È in corso al Centro Universitario di Bertinoro e si concluderà il prossimo 29 marzo il XXII Corso residenziale di Medicina del Sonno, organizzato dall’Associazione Italiana di Medicina del sonno (AIMS), che comprende un iter formativo di base sui disturbi negli adulti, un secondo sui disturbi nei bambini ed alcuni corsi avanzati, eventi a cui parteciperanno circa 160 professionisti. La Medicina del sonno si è sviluppata negli ultimi 30 anni come una branca multidisciplinare che coinvolge la medicina di base e numerosi specialisti (neurologi, pneumologi, otorinolaringoiatri, pediatri, internisti, psichiatri e psicologi, cardiologi, odontoiatri ecc…).

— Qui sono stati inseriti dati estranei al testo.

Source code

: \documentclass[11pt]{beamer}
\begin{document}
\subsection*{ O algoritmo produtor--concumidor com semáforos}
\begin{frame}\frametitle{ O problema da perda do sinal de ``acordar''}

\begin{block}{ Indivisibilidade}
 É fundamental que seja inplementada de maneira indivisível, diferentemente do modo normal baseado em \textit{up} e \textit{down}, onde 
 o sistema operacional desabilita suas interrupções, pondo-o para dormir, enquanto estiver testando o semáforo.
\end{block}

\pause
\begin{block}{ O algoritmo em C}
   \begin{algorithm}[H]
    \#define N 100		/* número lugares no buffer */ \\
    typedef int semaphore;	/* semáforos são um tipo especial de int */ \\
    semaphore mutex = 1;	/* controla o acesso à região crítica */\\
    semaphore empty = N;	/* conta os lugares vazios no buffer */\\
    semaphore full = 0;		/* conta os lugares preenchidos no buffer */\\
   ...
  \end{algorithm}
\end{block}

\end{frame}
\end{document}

Solo per citare due importanti patologie del sonno – spiega Fabio Cirignotta direttore dell’Unità Operativa di Neurologia alil S.Orsola-Malpighi di Bologna, oltre che direttore del corso di Bertinoro – il 10% della popolazione adulta soffre di insonnia cronica e il 33% degli uomini e il 17% delle donne sono affetti dalla Sindrome delle apnee ostruttive nel sonno (OSAS) o malattia dei grandi russatori che, se non curata, espone ad un elevato rischio di patologie cardiovascolari e di incidenti stradali; la malattia è causata da una ostruzione ripetitiva della gola durante il sonno, che determina un russamento “intermittente” e si accompagna spesso ad eccessiva sonnolenza diurna. I Centri di Medicina del sonno qualificati sono in grado di diagnosticare e curare queste patologie”.
Dopo un inquadramento neurofisiologico nel corso degli iter formativi verranno trattate le principali patologie del sonno, quali le insonnie, le ipersonnie, le parasonnie e i disturbi respiratori, in particolare la già citata sindrome delle apnee ostruttive nel sonno (OSAS) con i più recenti aggiornamenti terapeutici e medico legali, legati alla legge sul rilascio della patente nei pazienti OSAS.
Il Corso di Bertinoro dell’AIMS rappresenta ormai un’istituzione nel campo della formazione sui disturbi del sonno: in 22 anni sono ben 1700 i corsisti che hanno partecipato all’evento, segno molto evidente di quanto la location sulla sommità della cittadina dell’ospitalità sia gradita e funzionale alle esigenze dei responsabili dell’associazione.